Querida Dell:
Nuestra avenida nos avisora su ultima cuadra, el ultimo tramo del camino es una calzada asfaltada de miedos, dudas y recuerdos, esos que se borrarán quién sabe al final o que perdurarán como marcas en la piel.
Hoy mis palabras se adelgazan y levemente se elevan para llegar hacia ti, hoy simplemente me rindo a ser yo, plasmado en un papel, plasmado en estas líneas. Las miles de palabras se aglutinan en mis dedos e interrumpen desastrosamente a mis ideas lúcidas, desean salir a flote, dibujan frases sin sentido pero todos con una sola esencia… gracias.
Gracias desvarío por aparecerte así, simple, un día que parecía ser normal, gracias por salvarme del suplicio y por enseñarme a subsistir en ese laberinto intrínseco que es ser yo. Gracias por ser como eres, gracias por quitarme la razón.
Tu presencia es efímera…ah, maldita idea que tuve que hacerme el día que te conocí, era el precio que hay que pagar por deleitarse con tus ojos de miel cada día, por deslumbrarse con tu sonrisa, por ser partícipe de tus arranques de locura temporal (…claro tu agradable locura temporal). Al final, solo terminamos como dos desconocidos, vaya madurez la nuestra, pero sé muy bien que tu recuerdo aun estará ahí, tilitando como una mariposa… no, con nosotros no va lo cursi, circundando como un caracol en mi piel (que valgan verdades alguna vez deseó ser tuya y se comprimió con ese dolor que hace sentir a uno vivo).
Ahora ya estamos aquí, casi acariciando la gloria y despues, un camino que se quiebra, hace ¡CRACK! Y se separa.
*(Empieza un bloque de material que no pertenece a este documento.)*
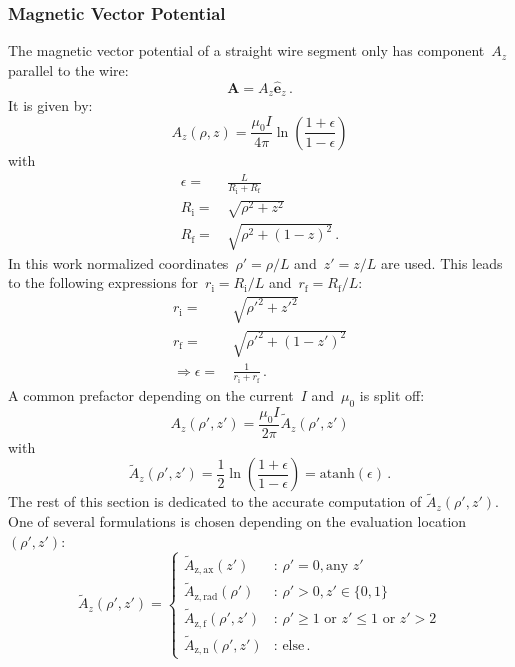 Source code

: \subsubsection{Magnetic Vector Potential}
The magnetic vector potential of a straight wire segment
only has component~$A_z$ parallel to the wire:
\begin{equation}
 \mathbf{A} = A_z \hat{\mathbf{e}}_z \, .
\end{equation}
It is given by:
\begin{equation}
  A_z(\rho, z) = \frac{\mu_0 I}{4 \pi} \ln \left( \frac{1 + \epsilon}{1 - \epsilon} \right)
\end{equation}
with
\begin{align}
  \epsilon =&\, \frac{L}{R_\mathrm{i} + R_\mathrm{f}} \\
       R_\mathrm{i} =&\, \sqrt{\rho^2 + z^2} \\
       R_\mathrm{f} =&\, \sqrt{\rho^2 + (1 - z)^2} \, .
\end{align}
In this work normalized coordinates~$\rho' = \rho/L$ and~$z' = z/L$ are used.
This leads to the following expressions
for~$r_\mathrm{i} = R_\mathrm{i}/L$ and~$r_\mathrm{f} = R_\mathrm{f}/L$:
\begin{align}
  r_\mathrm{i} =&\, \sqrt{{\rho'}^2 +      {z'}^2 }       \label{eqn:r_i_default} \\
  r_\mathrm{f} =&\, \sqrt{{\rho'}^2 + (1 - {z'})^2}       \label{eqn:r_f_default} \\
  \Rightarrow
  \epsilon     =&\, \frac{1}{r_\mathrm{i} + r_\mathrm{f}} \label{eqn:eps_default}\, .
\end{align}
A common prefactor depending on the current~$I$ and~$\mu_0$ is split off:
\begin{equation}
  A_z(\rho', z') = \frac{\mu_0 I}{2 \pi} \tilde{A}_z (\rho', z')
\end{equation}
with
\begin{equation}
  \tilde{A}_z (\rho', z')
  = \frac{1}{2} \ln \left( \frac{1 + \epsilon}{1 - \epsilon} \right)
  = \textrm{atanh} (\epsilon) \, . \label{eqn:A_z_tilde}
\end{equation}
The rest of this section is dedicated to the accurate computation of $\tilde{A}_z (\rho', z')$.
One of several formulations is chosen depending on the evaluation location~$(\rho', z')$:
\begin{equation}
  \tilde{A}_z (\rho', z') =
  \begin{cases}
    \tilde{A}_\mathrm{z,ax}  (z')        &:\, \rho' = 0 , \textrm{any } z'      \\
    \tilde{A}_\mathrm{z,rad} (\rho')     &:\, \rho' > 0, z' \in \{0, 1\} \\
    \tilde{A}_\mathrm{z,f}   (\rho', z') &:\, \rho' \geq 1 \textrm{ or } z' \leq 1 \textrm{ or } z' > 2 \\
    \tilde{A}_\mathrm{z,n}   (\rho', z') &:\, \textrm{else} \, .
  \end{cases}
\end{equation}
Yo no lo quise así y de veras que hubiera dejado de hacer muchas “cosas” porque esa brecha que nos divide ahora jamás se haya abierto de tal forma.
¿Sabes? Fuiste una dulce piedra en mi zapato, extrañamente soportable (como siempre digo “…sarna con guso no pica”), te extrañé cuando te alejaste así de la noche a la mañana, dejándome en el aire sin ninguna razón, razón arrancada de tu imaginación a la realidad, obligada a ser cavilada y afirmada despues. Aun te extraño, sobre todo cuando escucho tu risa, tu voz incontinua. La música ayuda mucho, el aparentar que te ignoro, el tratar de odiarte como antes de conocerte, pero mis razones decaen por motivos que tu y yo conocemos; jamás lo quise así, jamás quise que trataras de escapar de “eso” que era tan normal para nosotros hasta un momento, pero no pudimos escapar y lo sabes muy bien, lástima que lo quisieras de eso modo.
Oye, me gustó mucho conocerte, serás un lindo, recuerdo inigualable a cabalidad; aun conservaré tu pulsera de cabellos y estará conmigo el sábado para sentirme mas seguro (tu me dabas seguridad, aparente, pero al fin y al cabo seguridad). Perdoname si alguna vez te hice mal, si hubieron cosas de mi que no te gustaron; yo soy así, torpe, estúpido a veces (perfecto en las cosas tontas), en fin, soy yo.
Te quiero harto tulipán, cuídate mucho.